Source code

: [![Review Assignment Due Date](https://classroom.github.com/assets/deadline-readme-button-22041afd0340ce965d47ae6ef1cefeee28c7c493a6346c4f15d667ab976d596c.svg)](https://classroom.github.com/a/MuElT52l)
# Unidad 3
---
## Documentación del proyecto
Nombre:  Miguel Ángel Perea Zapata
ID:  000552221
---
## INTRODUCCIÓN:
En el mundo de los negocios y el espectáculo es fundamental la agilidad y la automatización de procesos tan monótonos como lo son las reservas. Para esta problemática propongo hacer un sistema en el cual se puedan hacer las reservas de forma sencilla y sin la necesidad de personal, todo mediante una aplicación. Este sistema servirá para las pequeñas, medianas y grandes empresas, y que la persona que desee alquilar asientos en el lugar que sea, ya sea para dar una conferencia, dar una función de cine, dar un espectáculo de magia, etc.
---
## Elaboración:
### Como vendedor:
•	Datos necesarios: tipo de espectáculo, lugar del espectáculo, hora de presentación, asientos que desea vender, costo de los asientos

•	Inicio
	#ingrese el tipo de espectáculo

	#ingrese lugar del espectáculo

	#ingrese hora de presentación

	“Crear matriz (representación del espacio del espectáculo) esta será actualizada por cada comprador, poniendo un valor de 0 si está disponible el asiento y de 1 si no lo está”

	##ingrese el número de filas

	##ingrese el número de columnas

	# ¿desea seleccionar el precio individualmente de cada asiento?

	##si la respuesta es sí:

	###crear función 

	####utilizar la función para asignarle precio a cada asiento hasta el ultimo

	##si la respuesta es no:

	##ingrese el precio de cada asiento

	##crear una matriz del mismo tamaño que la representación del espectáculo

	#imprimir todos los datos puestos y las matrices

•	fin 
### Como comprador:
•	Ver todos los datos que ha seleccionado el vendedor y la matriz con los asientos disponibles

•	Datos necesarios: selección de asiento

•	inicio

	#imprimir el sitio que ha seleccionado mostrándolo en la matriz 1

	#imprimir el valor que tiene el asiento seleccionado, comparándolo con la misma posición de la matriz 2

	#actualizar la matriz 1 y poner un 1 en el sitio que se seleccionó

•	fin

▶ **Instructions to follow**
The response should hold exactly the lines starting at the line with "los asientos disponibles" and ending at the line with "#imprimir el sitio", and no other line of the material above.

▶ **Exercise response**
•	Ver todos los datos que ha seleccionado el vendedor y la matriz con los asientos disponibles

•	Datos necesarios: selección de asiento

•	inicio

	#imprimir el sitio que ha seleccionado mostrándolo en la matriz 1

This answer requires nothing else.